By Ed Perkins, Tribune Content Agency
Countries with good passenger rail systems offer unlimited-travel rail passes to foreign visitors. The list includes most of Europe and the United Kingdom plus Japan, countries where trains are fast, frequent and go just about anywhere you’d normally want to visit. The tourist offices and online rail agencies push rail passes aggressively. But are rail passes really the best way to go? Let’s look at Japan as an example of how to figure your best bet.
Step 1: Decide where you want to go. I know a few diehard rail fans who regard riding trains as their primary visitor experience, but most travelers use trains to get to the places they want to see. So, let your trip plans dictate your use of trains, not the reverse. For this analysis, I laid out two possible itineraries, both starting and ending in Tokyo:
- The blockbusters: Tokyo-Osaka-Hiroshima-Kyoto-Tokyo.

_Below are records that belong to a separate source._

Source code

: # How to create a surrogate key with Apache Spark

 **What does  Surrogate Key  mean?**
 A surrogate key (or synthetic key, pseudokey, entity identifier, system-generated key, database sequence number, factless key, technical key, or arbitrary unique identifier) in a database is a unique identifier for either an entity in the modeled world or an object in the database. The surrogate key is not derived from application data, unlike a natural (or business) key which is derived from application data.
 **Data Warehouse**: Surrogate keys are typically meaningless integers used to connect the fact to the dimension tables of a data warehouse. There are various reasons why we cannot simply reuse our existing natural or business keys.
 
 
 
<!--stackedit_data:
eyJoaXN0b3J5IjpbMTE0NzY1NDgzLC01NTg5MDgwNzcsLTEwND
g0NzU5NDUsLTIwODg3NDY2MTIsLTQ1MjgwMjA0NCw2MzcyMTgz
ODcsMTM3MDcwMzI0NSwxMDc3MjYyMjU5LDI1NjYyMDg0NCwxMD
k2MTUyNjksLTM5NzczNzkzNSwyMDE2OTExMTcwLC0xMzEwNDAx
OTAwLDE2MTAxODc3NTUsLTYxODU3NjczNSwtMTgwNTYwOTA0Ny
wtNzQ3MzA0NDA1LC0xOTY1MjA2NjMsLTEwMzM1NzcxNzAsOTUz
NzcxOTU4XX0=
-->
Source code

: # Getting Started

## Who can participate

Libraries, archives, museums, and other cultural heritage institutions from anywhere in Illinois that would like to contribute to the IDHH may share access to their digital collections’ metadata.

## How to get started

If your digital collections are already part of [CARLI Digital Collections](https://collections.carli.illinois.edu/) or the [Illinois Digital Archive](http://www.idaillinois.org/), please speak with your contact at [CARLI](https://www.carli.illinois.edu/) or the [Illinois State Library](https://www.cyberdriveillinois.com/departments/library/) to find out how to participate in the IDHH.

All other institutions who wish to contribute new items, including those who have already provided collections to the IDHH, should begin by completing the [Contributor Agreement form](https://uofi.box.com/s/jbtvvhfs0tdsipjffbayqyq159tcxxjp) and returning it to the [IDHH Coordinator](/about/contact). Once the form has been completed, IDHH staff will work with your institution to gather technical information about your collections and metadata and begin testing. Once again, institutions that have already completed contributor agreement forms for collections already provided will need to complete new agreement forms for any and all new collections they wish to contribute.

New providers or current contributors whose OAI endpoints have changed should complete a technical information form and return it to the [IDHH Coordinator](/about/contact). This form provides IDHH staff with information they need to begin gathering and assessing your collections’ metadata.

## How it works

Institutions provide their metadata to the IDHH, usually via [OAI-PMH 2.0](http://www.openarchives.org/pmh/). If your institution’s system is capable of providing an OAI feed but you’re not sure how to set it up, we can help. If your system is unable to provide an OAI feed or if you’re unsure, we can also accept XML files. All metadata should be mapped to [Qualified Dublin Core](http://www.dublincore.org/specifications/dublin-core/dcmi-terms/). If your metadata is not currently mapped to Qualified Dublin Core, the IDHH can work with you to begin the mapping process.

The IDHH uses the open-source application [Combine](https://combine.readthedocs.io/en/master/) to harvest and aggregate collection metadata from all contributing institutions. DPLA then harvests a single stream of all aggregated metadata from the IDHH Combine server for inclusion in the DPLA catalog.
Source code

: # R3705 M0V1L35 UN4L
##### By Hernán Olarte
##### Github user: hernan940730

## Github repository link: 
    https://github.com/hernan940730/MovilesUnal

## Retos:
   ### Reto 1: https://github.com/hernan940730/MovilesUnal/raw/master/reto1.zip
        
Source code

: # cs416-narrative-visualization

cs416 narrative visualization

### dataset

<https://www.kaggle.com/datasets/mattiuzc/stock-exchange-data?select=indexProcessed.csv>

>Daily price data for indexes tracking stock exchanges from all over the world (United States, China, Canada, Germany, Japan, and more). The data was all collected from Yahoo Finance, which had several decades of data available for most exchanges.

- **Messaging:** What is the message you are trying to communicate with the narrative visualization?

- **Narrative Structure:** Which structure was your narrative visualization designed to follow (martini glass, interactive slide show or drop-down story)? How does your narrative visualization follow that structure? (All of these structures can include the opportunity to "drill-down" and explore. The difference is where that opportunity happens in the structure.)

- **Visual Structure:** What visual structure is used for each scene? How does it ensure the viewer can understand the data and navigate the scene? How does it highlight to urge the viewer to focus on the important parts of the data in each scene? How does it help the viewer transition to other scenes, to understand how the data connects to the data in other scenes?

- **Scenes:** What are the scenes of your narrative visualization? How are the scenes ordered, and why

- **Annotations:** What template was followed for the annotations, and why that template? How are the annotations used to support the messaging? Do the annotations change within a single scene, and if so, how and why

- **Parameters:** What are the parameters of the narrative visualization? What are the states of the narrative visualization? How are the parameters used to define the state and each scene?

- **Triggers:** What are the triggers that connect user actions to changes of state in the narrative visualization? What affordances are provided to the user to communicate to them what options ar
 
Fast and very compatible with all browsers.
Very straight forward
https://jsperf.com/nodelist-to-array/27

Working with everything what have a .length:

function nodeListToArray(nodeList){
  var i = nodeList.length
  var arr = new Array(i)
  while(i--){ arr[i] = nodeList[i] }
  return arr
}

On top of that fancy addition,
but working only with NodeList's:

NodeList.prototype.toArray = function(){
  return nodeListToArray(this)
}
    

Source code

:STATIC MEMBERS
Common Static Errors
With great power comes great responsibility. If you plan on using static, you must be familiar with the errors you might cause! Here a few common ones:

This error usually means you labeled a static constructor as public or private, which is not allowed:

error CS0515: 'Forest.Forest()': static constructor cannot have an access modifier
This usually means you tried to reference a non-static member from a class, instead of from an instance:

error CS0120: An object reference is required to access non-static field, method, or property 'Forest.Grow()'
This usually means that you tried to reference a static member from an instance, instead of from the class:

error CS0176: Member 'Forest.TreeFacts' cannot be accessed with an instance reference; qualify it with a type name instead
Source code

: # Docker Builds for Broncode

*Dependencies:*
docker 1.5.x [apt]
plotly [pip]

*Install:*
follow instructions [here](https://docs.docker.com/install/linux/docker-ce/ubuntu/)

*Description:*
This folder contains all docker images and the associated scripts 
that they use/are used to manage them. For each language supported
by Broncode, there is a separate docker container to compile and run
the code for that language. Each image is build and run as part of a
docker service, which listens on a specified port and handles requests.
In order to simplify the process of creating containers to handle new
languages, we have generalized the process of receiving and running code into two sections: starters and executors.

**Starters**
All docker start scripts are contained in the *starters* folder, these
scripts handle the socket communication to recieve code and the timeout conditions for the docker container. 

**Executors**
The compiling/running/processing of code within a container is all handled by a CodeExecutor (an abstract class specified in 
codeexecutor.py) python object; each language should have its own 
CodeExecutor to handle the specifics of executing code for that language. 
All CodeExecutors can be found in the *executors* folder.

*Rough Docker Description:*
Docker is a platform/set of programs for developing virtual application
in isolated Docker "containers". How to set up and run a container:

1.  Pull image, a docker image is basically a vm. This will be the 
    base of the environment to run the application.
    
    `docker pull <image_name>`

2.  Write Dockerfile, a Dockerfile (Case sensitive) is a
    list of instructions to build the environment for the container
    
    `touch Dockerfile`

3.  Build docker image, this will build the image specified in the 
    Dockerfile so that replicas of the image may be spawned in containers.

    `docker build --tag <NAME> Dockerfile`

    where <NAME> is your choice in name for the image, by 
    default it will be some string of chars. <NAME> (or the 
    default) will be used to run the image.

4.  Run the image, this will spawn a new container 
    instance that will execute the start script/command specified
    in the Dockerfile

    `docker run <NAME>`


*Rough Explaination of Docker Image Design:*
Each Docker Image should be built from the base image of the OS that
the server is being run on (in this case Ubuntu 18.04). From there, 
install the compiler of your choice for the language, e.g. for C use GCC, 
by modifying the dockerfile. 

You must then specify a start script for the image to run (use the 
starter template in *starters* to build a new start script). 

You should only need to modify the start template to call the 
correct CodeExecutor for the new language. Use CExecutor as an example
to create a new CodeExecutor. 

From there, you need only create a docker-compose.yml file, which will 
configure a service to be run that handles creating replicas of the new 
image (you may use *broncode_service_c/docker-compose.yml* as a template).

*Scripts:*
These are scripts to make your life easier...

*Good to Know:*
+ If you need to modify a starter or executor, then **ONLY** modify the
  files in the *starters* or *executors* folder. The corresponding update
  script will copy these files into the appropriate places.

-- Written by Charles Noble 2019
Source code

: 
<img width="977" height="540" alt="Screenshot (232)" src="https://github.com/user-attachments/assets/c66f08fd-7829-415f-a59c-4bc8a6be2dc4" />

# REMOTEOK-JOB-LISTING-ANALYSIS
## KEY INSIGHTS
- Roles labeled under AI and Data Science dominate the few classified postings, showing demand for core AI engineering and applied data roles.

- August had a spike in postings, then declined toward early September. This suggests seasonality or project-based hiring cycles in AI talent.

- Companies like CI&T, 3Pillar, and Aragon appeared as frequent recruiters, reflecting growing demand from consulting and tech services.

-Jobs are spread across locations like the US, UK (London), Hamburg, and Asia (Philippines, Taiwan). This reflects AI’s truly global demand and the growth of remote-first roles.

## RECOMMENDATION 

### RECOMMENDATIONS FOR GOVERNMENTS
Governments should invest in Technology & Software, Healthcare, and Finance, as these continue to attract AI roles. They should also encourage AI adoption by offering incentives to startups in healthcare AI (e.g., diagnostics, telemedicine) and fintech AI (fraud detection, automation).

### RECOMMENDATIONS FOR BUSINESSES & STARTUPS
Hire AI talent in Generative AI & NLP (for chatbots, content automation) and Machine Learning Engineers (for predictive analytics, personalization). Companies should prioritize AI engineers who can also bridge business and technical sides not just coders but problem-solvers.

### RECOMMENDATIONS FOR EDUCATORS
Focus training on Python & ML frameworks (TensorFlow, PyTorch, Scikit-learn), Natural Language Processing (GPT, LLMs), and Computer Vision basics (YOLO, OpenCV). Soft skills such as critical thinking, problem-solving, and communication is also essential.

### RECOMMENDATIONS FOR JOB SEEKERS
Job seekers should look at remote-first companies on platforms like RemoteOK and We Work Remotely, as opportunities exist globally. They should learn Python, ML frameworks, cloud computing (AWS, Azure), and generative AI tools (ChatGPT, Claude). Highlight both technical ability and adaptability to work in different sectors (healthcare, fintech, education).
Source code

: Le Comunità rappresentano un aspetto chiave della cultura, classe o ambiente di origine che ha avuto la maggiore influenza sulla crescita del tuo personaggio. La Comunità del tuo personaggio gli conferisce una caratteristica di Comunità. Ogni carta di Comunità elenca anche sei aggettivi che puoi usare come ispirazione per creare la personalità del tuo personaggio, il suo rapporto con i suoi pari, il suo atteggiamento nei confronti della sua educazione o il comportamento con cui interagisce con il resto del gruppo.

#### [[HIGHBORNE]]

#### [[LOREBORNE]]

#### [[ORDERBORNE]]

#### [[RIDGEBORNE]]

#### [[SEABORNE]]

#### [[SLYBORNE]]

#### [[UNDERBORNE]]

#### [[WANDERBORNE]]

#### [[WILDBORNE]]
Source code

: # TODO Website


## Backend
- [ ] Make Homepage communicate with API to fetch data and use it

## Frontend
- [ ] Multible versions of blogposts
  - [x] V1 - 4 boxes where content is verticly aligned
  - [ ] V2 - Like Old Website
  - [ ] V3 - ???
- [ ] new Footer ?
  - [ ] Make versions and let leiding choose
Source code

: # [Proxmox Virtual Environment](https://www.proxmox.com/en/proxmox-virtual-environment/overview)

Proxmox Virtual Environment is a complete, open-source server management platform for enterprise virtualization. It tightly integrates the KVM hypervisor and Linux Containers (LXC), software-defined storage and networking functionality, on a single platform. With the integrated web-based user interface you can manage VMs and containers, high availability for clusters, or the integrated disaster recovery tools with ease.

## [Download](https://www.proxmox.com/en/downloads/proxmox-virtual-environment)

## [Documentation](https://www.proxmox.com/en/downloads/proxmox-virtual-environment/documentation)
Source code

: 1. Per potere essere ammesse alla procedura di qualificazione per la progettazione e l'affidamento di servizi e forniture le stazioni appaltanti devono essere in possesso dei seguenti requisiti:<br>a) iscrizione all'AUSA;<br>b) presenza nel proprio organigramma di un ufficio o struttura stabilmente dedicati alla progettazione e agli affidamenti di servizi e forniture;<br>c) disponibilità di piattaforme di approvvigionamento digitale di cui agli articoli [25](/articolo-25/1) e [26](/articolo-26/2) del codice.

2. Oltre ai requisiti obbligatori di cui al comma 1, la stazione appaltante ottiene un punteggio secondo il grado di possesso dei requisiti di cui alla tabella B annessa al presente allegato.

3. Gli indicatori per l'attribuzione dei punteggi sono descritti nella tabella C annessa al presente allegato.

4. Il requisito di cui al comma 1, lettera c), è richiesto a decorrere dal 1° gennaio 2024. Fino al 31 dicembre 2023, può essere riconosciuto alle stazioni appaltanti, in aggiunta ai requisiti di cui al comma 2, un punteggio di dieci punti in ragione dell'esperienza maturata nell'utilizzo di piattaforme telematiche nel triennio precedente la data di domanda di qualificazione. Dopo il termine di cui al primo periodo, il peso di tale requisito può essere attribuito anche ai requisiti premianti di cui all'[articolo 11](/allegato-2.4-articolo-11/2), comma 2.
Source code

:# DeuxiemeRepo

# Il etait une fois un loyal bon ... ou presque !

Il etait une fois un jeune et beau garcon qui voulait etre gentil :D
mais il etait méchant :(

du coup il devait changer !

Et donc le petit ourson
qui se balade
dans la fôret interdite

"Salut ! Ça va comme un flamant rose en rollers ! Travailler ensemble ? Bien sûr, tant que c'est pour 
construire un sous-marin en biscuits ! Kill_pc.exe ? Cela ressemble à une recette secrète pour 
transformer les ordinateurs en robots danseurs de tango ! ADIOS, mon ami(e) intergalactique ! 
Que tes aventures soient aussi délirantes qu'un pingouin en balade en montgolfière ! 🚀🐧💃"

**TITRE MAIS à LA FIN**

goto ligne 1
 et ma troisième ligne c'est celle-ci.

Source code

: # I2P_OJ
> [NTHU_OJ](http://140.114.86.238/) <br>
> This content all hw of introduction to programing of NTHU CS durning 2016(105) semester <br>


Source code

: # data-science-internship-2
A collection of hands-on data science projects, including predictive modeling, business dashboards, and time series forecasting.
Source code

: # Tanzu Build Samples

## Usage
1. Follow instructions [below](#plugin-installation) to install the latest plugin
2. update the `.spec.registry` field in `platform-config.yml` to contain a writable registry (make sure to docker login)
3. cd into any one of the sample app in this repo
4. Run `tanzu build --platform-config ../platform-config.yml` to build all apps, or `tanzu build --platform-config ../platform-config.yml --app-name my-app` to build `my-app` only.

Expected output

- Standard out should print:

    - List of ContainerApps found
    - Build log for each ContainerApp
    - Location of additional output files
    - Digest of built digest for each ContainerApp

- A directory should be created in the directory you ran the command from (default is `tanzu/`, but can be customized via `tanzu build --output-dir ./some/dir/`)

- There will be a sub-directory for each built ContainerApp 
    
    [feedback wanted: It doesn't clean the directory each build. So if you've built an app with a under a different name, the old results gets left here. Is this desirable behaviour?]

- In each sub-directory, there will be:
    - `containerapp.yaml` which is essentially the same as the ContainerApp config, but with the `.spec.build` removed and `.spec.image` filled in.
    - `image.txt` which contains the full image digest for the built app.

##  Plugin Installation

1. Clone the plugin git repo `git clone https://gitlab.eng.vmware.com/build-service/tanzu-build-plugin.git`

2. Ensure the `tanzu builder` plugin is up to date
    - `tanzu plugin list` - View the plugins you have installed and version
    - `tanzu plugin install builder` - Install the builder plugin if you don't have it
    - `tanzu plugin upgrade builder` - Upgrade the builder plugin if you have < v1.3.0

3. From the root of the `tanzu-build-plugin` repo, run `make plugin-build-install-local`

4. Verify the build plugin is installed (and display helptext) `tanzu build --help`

- The full exploration: Tokyo-Sapporo-Niigata-Kyoto-Hiroshima-Kagoshima-Osaka-Gotemba (for Mt. Fuji)-Tokyo.
Step 2: Decide how long you want to stay at each stop. Most major visitor centers, in Japan or anywhere else, are worth a stay of more than a few hours — some, Kyoto for example, are worth several days — and you need to decide how much time to devote to each stop.
Step 3: Locate the least expensive rail pass that covers your itinerary. With Japan, this is easy; all Japan Rail Passes are continuous, with seven-, 14- and 21-day options, discounts for kids 6 to 11, nothing for seniors.
Step 4: Check out the cost of individual tickets for your trip. In Japan, the outstanding online timetable and fare-finding website, HyperDia.com, makes finding fares and schedules easy, and comparable websites cover other countries and regions.
Step 5: Check out alternatives. In Japan, the only alternatives are regional passes, useful mainly for exploring an area on day trips from a base area. But elsewhere — the UK, Switzerland, and France, for example — you can buy cards that give 33 percent to 50 percent discounts on all train tickets for up to a year.
Step 6: Compare costs and decide on the best alternative.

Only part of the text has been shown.